**ASSIGNMENT:**
Every line from the one that includes "# Is it _really_ that hard to run a class?" to the end of the entries should be written out exactly, with the first and last included.

[[ ENTRIES SUPPLIED open ]]

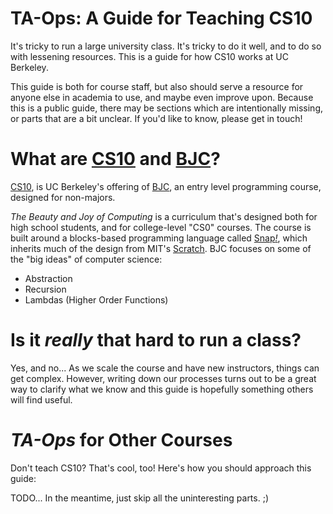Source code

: # TA-Ops: A Guide for Teaching CS10
It's tricky to run a large university class. It's tricky to do it well, and to do so with lessening resources. This is a guide for how CS10 works at UC Berkeley.

This guide is both for course staff, but also should serve a resource for anyone else in academia to use, and maybe even improve upon. Because this is a public guide, there may be sections which are intentionally missing, or parts that are a bit unclear. If you'd like to know, please get in touch!

# What are [CS10] and [BJC]?
[CS10], is UC Berkeley's offering of [BJC], an entry level programming course, designed for non-majors.

_The Beauty and Joy of Computing_ is a curriculum that's designed both for high school students, and for college-level "CS0" courses. The course is built around a blocks-based programming language called [Snap<em>!</em>][snap], which inherits much of the design from MIT's [Scratch][]. BJC focuses on some of the "big ideas" of computer science:

* Abstraction
* Recursion
* Lambdas (Higher Order Functions)

[CS10]: http://cs10.org/
[snap]: http://snap.berkeley.edu/
[BJC]: http://bjc.berkeley.edu/
[Scratch]: https://scratch.mit.edu
[BJC-Twitter]: https://twitter.com/cspbjc
[BJC-FB]: https://facebook.com/cspbjc

# Is it _really_ that hard to run a class?
Yes, and no... As we scale the course and have new instructors, things can get complex. However, writing down our processes turns out to be a great way to clarify what we know and this guide is hopefully something others will find useful.

# _TA-Ops_ for Other Courses
Don't teach CS10? That's cool, too! Here's how you should approach this guide:

TODO... In the meantime, just skip all the uninteresting parts. ;)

[[ ENTRIES SUPPLIED closed ]]

**RESPONSE AREA:**
# Is it _really_ that hard to run a class?
Yes, and no... As we scale the course and have new instructors, things can get complex. However, writing down our processes turns out to be a great way to clarify what we know and this guide is hopefully something others will find useful.

# _TA-Ops_ for Other Courses
Don't teach CS10? That's cool, too! Here's how you should approach this guide:

TODO... In the meantime, just skip all the uninteresting parts. ;)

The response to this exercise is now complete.